------ Dataset

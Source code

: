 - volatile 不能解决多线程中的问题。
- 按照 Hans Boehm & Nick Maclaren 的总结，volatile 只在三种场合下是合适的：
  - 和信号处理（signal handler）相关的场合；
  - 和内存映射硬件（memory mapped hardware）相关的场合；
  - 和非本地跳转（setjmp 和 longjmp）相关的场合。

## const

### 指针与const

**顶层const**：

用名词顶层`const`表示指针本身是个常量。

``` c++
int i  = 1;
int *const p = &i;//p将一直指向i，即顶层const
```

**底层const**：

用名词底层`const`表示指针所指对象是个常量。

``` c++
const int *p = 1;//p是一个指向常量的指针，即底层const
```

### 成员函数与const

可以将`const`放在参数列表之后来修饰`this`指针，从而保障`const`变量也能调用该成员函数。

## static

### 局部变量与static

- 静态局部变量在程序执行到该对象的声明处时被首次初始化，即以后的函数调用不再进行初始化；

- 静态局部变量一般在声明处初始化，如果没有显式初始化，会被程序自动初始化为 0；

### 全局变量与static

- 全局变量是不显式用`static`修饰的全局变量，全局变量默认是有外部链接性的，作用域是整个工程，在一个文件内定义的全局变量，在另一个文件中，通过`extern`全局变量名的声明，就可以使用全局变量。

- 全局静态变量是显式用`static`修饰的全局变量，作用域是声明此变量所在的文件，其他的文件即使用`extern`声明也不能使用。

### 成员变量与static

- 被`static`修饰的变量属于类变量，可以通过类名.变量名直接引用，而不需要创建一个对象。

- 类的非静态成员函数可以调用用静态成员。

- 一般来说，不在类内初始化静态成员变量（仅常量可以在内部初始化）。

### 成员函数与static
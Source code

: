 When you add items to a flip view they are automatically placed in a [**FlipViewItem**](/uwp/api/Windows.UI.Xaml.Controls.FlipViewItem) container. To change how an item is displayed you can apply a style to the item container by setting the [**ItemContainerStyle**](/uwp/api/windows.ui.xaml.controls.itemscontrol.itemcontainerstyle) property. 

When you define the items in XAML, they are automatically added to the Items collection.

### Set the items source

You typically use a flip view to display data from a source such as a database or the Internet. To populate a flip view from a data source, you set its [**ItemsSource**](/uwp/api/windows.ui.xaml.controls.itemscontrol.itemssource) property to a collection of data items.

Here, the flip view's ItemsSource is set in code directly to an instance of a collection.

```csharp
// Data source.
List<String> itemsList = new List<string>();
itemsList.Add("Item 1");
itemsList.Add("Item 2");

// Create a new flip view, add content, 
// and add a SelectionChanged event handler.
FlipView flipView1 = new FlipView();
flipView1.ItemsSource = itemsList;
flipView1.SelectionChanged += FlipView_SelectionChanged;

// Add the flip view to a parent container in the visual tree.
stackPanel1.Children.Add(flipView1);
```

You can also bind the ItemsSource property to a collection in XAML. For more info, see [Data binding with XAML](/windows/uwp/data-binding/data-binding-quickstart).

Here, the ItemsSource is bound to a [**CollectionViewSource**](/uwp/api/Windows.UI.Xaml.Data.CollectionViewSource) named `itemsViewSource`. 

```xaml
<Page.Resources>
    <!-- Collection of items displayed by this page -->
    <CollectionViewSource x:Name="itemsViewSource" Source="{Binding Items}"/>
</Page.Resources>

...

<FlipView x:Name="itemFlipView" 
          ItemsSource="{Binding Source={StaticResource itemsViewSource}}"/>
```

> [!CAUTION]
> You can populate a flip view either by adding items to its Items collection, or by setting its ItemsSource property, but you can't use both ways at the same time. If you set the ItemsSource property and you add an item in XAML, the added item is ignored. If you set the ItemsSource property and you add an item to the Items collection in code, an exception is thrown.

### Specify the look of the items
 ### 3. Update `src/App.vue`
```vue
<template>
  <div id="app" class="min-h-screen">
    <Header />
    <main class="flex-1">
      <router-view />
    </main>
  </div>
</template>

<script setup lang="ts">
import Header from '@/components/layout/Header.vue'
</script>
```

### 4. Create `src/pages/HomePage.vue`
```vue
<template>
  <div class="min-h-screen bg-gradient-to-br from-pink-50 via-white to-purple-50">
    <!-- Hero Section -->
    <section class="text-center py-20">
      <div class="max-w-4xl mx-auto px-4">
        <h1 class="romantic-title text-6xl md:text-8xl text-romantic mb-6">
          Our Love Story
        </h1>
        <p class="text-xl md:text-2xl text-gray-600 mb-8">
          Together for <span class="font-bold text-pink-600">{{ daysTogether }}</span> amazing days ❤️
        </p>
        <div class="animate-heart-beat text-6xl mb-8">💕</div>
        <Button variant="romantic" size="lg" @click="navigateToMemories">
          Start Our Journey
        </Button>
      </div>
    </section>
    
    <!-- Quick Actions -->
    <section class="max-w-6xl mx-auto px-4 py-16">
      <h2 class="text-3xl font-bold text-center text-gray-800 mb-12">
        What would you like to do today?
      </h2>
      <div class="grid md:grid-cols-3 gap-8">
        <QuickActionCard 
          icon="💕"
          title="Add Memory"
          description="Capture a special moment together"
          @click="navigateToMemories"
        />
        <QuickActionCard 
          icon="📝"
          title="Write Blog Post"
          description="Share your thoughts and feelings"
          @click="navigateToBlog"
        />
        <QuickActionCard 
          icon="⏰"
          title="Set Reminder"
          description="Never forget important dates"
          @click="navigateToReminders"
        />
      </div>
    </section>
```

------------

**About this exercise:**
Using the word "Here" as the filter, copy each matching line from the material.

**The answer:**
Here, the flip view's ItemsSource is set in code directly to an instance of a collection.
Here, the ItemsSource is bound to a [**CollectionViewSource**](/uwp/api/Windows.UI.Xaml.Data.CollectionViewSource) named `itemsViewSource`. 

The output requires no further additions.